▶ **PROBLEM STATEMENT**
One part of the entries below is wanted: the lines from the one containing "1. Certifique-se de" through the one containing "3. Abra um terminal na pasta raiz do projeto.". Write those out exactly and nothing else.

Stored data entries:
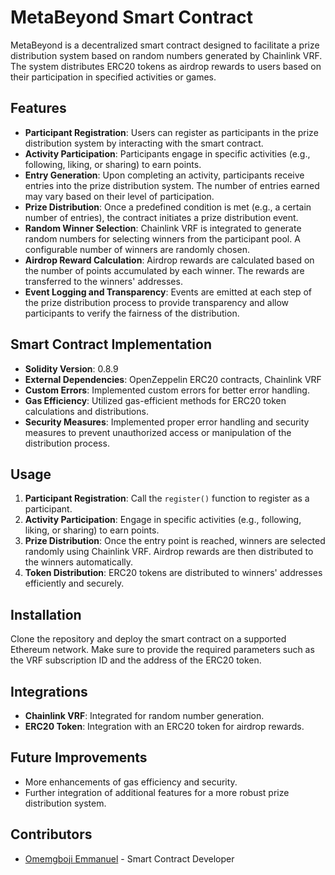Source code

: # MetaBeyond Smart Contract

MetaBeyond is a decentralized smart contract designed to facilitate a prize distribution system based on random numbers generated by Chainlink VRF. The system distributes ERC20 tokens as airdrop rewards to users based on their participation in specified activities or games.

## Features

- **Participant Registration**: Users can register as participants in the prize distribution system by interacting with the smart contract.
- **Activity Participation**: Participants engage in specific activities (e.g., following, liking, or sharing) to earn points.
- **Entry Generation**: Upon completing an activity, participants receive entries into the prize distribution system. The number of entries earned may vary based on their level of participation.
- **Prize Distribution**: Once a predefined condition is met (e.g., a certain number of entries), the contract initiates a prize distribution event.
- **Random Winner Selection**: Chainlink VRF is integrated to generate random numbers for selecting winners from the participant pool. A configurable number of winners are randomly chosen.
- **Airdrop Reward Calculation**: Airdrop rewards are calculated based on the number of points accumulated by each winner. The rewards are transferred to the winners' addresses.
- **Event Logging and Transparency**: Events are emitted at each step of the prize distribution process to provide transparency and allow participants to verify the fairness of the distribution.

## Smart Contract Implementation

- **Solidity Version**: 0.8.9
- **External Dependencies**: OpenZeppelin ERC20 contracts, Chainlink VRF
- **Custom Errors**: Implemented custom errors for better error handling.
- **Gas Efficiency**: Utilized gas-efficient methods for ERC20 token calculations and distributions.
- **Security Measures**: Implemented proper error handling and security measures to prevent unauthorized access or manipulation of the distribution process.

## Usage

1. **Participant Registration**: Call the `register()` function to register as a participant.
2. **Activity Participation**: Engage in specific activities (e.g., following, liking, or sharing) to earn points.
3. **Prize Distribution**: Once the entry point is reached, winners are selected randomly using Chainlink VRF. Airdrop rewards are then distributed to the winners automatically.
4. **Token Distribution**: ERC20 tokens are distributed to winners' addresses efficiently and securely.

## Installation

Clone the repository and deploy the smart contract on a supported Ethereum network. Make sure to provide the required parameters such as the VRF subscription ID and the address of the ERC20 token.

## Integrations

- **Chainlink VRF**: Integrated for random number generation.
- **ERC20 Token**: Integration with an ERC20 token for airdrop rewards.

## Future Improvements

- More enhancements of gas efficiency and security.
- Further integration of additional features for a more robust prize distribution system.

## Contributors

- [Omemgboji Emmanuel](mailto:emmanuelomemgboji@gmail.com) - Smart Contract Developer


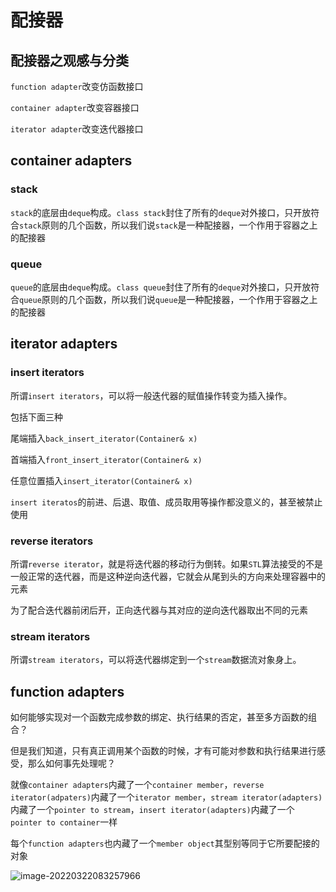 # 配接器

## 配接器之观感与分类

`function adapter`改变仿函数接口

`container adapter`改变容器接口

`iterator adapter`改变迭代器接口

## container adapters

### stack

`stack`的底层由`deque`构成。`class stack`封住了所有的`deque`对外接口，只开放符合`stack`原则的几个函数，所以我们说`stack`是一种配接器，一个作用于容器之上的配接器

### queue

`queue`的底层由`deque`构成。`class queue`封住了所有的`deque`对外接口，只开放符合`queue`原则的几个函数，所以我们说`queue`是一种配接器，一个作用于容器之上的配接器

## iterator adapters

### insert iterators

所谓`insert iterators`，可以将一般迭代器的赋值操作转变为插入操作。

包括下面三种

尾端插入`back_insert_iterator(Container& x)`

首端插入`front_insert_iterator(Container& x)`

任意位置插入`insert_iterator(Container& x)`

`insert iteratos`的前进、后退、取值、成员取用等操作都没意义的，甚至被禁止使用

### reverse iterators

所谓`reverse iterator`，就是将迭代器的移动行为倒转。如果`STL`算法接受的不是一般正常的迭代器，而是这种逆向迭代器，它就会从尾到头的方向来处理容器中的元素

为了配合迭代器前闭后开，正向迭代器与其对应的逆向迭代器取出不同的元素

### stream iterators

所谓`stream iterators`，可以将迭代器绑定到一个`stream`数据流对象身上。



## function adapters

如何能够实现对一个函数完成参数的绑定、执行结果的否定，甚至多方函数的组合？

但是我们知道，只有真正调用某个函数的时候，才有可能对参数和执行结果进行感受，那么如何事先处理呢？

就像`container adapters`内藏了一个`container member`，`reverse iterator(adpaters)`内藏了一个`iterator member`，`stream iterator(adapters)`内藏了一个`pointer to stream`，`insert iterator(adapters)`内藏了一个`pointer to container`一样

每个`function adapters`也内藏了一个`member object`其型别等同于它所要配接的对象

![image-20220322083257966](https://s2.loli.net/2022/03/22/LDhbtsXWHTFrJx7.png)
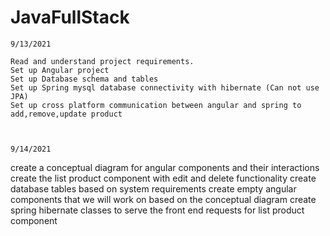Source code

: # JavaFullStack


    9/13/2021
    
    Read and understand project requirements.
    Set up Angular project
    Set up Database schema and tables
    Set up Spring mysql database connectivity with hibernate (Can not use JPA)
    Set up cross platform communication between angular and spring to add,remove,update product
    
   
    
    9/14/2021
    
   create a conceptual diagram for angular components and their interactions
   create the list product component with edit and delete functionality
   create database tables based on system requirements
   create empty angular components that we will work on based on the conceptual diagram
   create spring hibernate classes to serve the front end requests for list product component
    

   
    

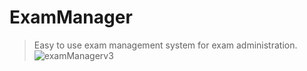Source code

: # ExamManager
> Easy to use exam management system for exam administration.
![examManagerv3](https://github.com/user-attachments/assets/173159a5-8fee-46ad-b669-d4acb9df8f60)
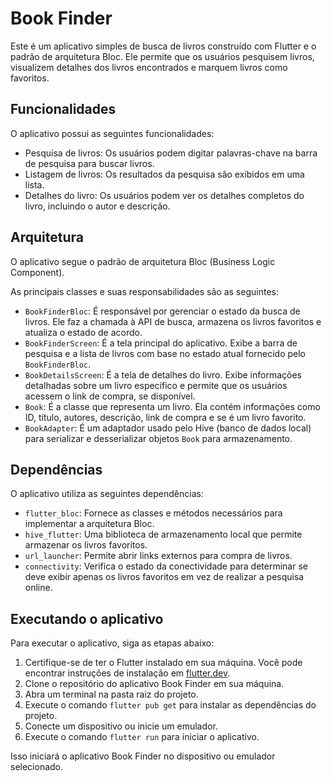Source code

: # Book Finder

Este é um aplicativo simples de busca de livros construído com Flutter e o padrão de arquitetura Bloc. Ele permite que os usuários pesquisem livros, visualizem detalhes dos livros encontrados e marquem livros como favoritos.

## Funcionalidades

O aplicativo possui as seguintes funcionalidades:

- Pesquisa de livros: Os usuários podem digitar palavras-chave na barra de pesquisa para buscar livros.
- Listagem de livros: Os resultados da pesquisa são exibidos em uma lista.
- Detalhes do livro: Os usuários podem ver os detalhes completos do livro, incluindo o autor e descrição.

## Arquitetura

O aplicativo segue o padrão de arquitetura Bloc (Business Logic Component).

As principais classes e suas responsabilidades são as seguintes:

- `BookFinderBloc`: É responsável por gerenciar o estado da busca de livros. Ele faz a chamada à API de busca, armazena os livros favoritos e atualiza o estado de acordo.
- `BookFinderScreen`: É a tela principal do aplicativo. Exibe a barra de pesquisa e a lista de livros com base no estado atual fornecido pelo `BookFinderBloc`.
- `BookDetailsScreen`: É a tela de detalhes do livro. Exibe informações detalhadas sobre um livro específico e permite que os usuários acessem o link de compra, se disponível.
- `Book`: É a classe que representa um livro. Ela contém informações como ID, título, autores, descrição, link de compra e se é um livro favorito.
- `BookAdapter`: É um adaptador usado pelo Hive (banco de dados local) para serializar e desserializar objetos `Book` para armazenamento.

## Dependências

O aplicativo utiliza as seguintes dependências:

- `flutter_bloc`: Fornece as classes e métodos necessários para implementar a arquitetura Bloc.
- `hive_flutter`: Uma biblioteca de armazenamento local que permite armazenar os livros favoritos.
- `url_launcher`: Permite abrir links externos para compra de livros.
- `connectivity`: Verifica o estado da conectividade para determinar se deve exibir apenas os livros favoritos em vez de realizar a pesquisa online.

## Executando o aplicativo

Para executar o aplicativo, siga as etapas abaixo:

1. Certifique-se de ter o Flutter instalado em sua máquina. Você pode encontrar instruções de instalação em [flutter.dev](https://flutter.dev).
2. Clone o repositório do aplicativo Book Finder em sua máquina.
3. Abra um terminal na pasta raiz do projeto.
4. Execute o comando `flutter pub get` para instalar as dependências do projeto.
5. Conecte um dispositivo ou inicie um emulador.
6. Execute o comando `flutter run` para iniciar o aplicativo.

Isso iniciará o aplicativo Book Finder no dispositivo ou emulador selecionado.
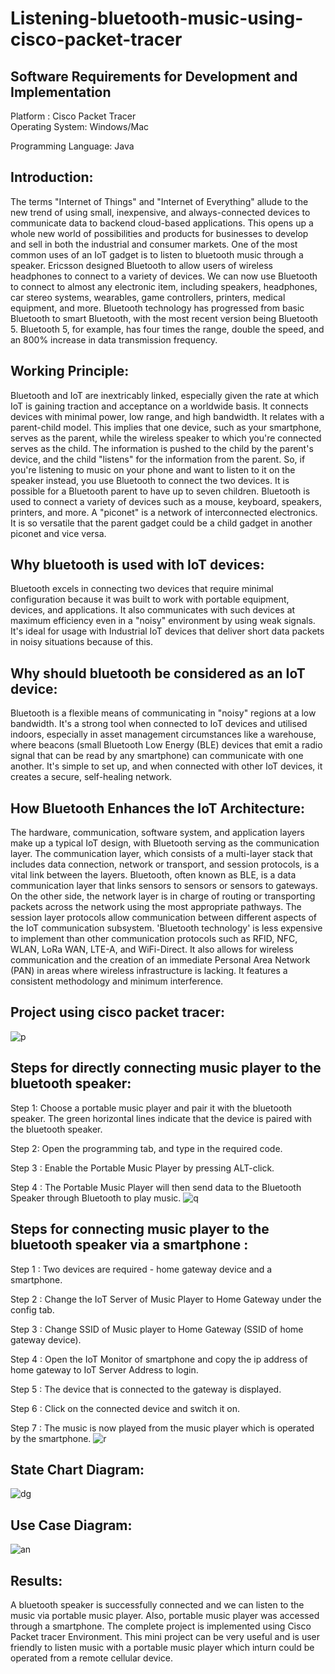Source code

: # Listening-bluetooth-music-using-cisco-packet-tracer
## Software Requirements for Development and Implementation
Platform :  Cisco Packet Tracer   
Operating  System: Windows/Mac

Programming Language: Java

## Introduction:
The terms "Internet of Things" and "Internet of Everything" allude to the new trend of using small, inexpensive, and always-connected devices to communicate data to backend cloud-based applications. This opens up a whole new world of possibilities and products for businesses to develop and sell in both the industrial and consumer markets. One of the most common uses of an IoT gadget is to listen to bluetooth music through a speaker.
Ericsson designed Bluetooth to allow users of wireless headphones to connect to a variety of devices. We can now use Bluetooth to connect to almost any electronic item, including speakers, headphones, car stereo systems, wearables, game controllers, printers, medical equipment, and more. Bluetooth technology has progressed from basic Bluetooth to smart Bluetooth, with the most recent version being Bluetooth 5. Bluetooth 5, for example, has four times the range, double the speed, and an 800% increase in data transmission frequency.
## Working Principle:
Bluetooth and IoT are inextricably linked, especially given the rate at which IoT is gaining traction and acceptance on a worldwide basis. It connects devices with minimal power, low range, and high bandwidth. It relates with a parent-child model. This implies that one device, such as your smartphone, serves as the parent, while the wireless speaker to which you're connected serves as the child. The information is pushed to the child by the parent's device, and the child "listens" for the information from the parent. So, if you're listening to music on your phone and want to listen to it on the speaker instead, you use Bluetooth to connect the two devices.
It is possible for a Bluetooth parent to have up to seven children. Bluetooth is used to connect a variety of devices such as a mouse, keyboard, speakers, printers, and more. A "piconet" is a network of interconnected electronics. It is so versatile that the parent gadget could be a child gadget in another piconet and vice versa.
## Why bluetooth is used with IoT devices:
Bluetooth excels in connecting two devices that require minimal configuration because it was built to work with portable equipment, devices, and applications. It also communicates with such devices at maximum efficiency even in a "noisy" environment by using weak signals. It's ideal for usage with Industrial IoT devices that deliver short data packets in noisy situations because of this.
## Why should bluetooth be considered as an IoT device:
Bluetooth is a flexible means of communicating in "noisy" regions at a low bandwidth. It's a strong tool when connected to IoT devices and utilised indoors, especially in asset management circumstances like a warehouse, where beacons (small Bluetooth Low Energy (BLE) devices that emit a radio signal that can be read by any smartphone) can communicate with one another. It's simple to set up, and when connected with other IoT devices, it creates a secure, self-healing network.
## How Bluetooth Enhances the IoT Architecture:
The hardware, communication, software system, and application layers make up a typical IoT design, with Bluetooth serving as the communication layer. The communication layer, which consists of a multi-layer stack that includes data connection, network or transport, and session protocols, is a vital link between the layers. Bluetooth, often known as BLE, is a data communication layer that links sensors to sensors or sensors to gateways. On the other side, the network layer is in charge of routing or transporting packets across the network using the most appropriate pathways. The session layer protocols allow communication between different aspects of the IoT communication subsystem.
'Bluetooth technology' is less expensive to implement than other communication protocols such as RFID, NFC, WLAN, LoRa WAN, LTE-A, and WiFi-Direct. It also allows for wireless communication and the creation of an immediate Personal Area Network (PAN) in areas where wireless infrastructure is lacking. It features a consistent methodology and minimum interference.

## Project using cisco packet tracer:
![p](https://user-images.githubusercontent.com/86556654/143622349-e1bc047a-4337-447d-b1a7-b9b2a4c6b9de.PNG)
## Steps for directly connecting music player to the bluetooth speaker:
Step 1: Choose a portable music player and pair it with the bluetooth speaker. The green horizontal lines indicate that the device is paired with the bluetooth speaker.

Step 2: Open the programming tab, and type in the required code.

Step 3 : Enable the Portable Music Player by pressing ALT-click.

Step 4 : The Portable Music Player will then send data to the Bluetooth Speaker through Bluetooth to play music.
![q](https://user-images.githubusercontent.com/86556654/143622533-b81ac1d5-2630-4de0-bb97-ee3e00b9b712.PNG)

## Steps for connecting music player to the bluetooth speaker via a smartphone :
Step 1 : Two devices are required - home gateway device and a smartphone. 

Step 2 : Change the IoT Server of  Music Player to Home Gateway under the config tab.

Step 3 : Change SSID of Music player to Home Gateway (SSID of home gateway device).

Step 4 : Open the IoT Monitor of smartphone and copy the ip address of home gateway to IoT Server Address to login.

Step 5 : The device that is connected to the gateway is displayed.

Step 6 : Click on the connected device and switch it on.

Step 7 : The music is now played from the music player which is operated by the smartphone.
![r](https://user-images.githubusercontent.com/86556654/143622682-0c5b0a37-9b94-4732-bda4-cb930131132c.PNG)

## State Chart Diagram:
![dg](https://user-images.githubusercontent.com/86556654/143617153-ee543c4b-a640-4844-87bf-42e509ffea9c.PNG)
## Use Case Diagram:
![an](https://user-images.githubusercontent.com/86556654/143617266-c70cf502-e14c-4086-9905-fee4a97f4a75.PNG)

## Results:
A bluetooth speaker is successfully connected and we can listen to the music via portable music player. Also, portable music player was accessed through a smartphone. The complete project is implemented using Cisco Packet tracer Environment. This mini project can be very useful and is user friendly to listen music with a portable music player which inturn could be operated from  a remote cellular device.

▶ **THE COMPLETED TASK**
1. Certifique-se de ter o Flutter instalado em sua máquina. Você pode encontrar instruções de instalação em [flutter.dev](https://flutter.dev).
2. Clone o repositório do aplicativo Book Finder em sua máquina.
3. Abra um terminal na pasta raiz do projeto.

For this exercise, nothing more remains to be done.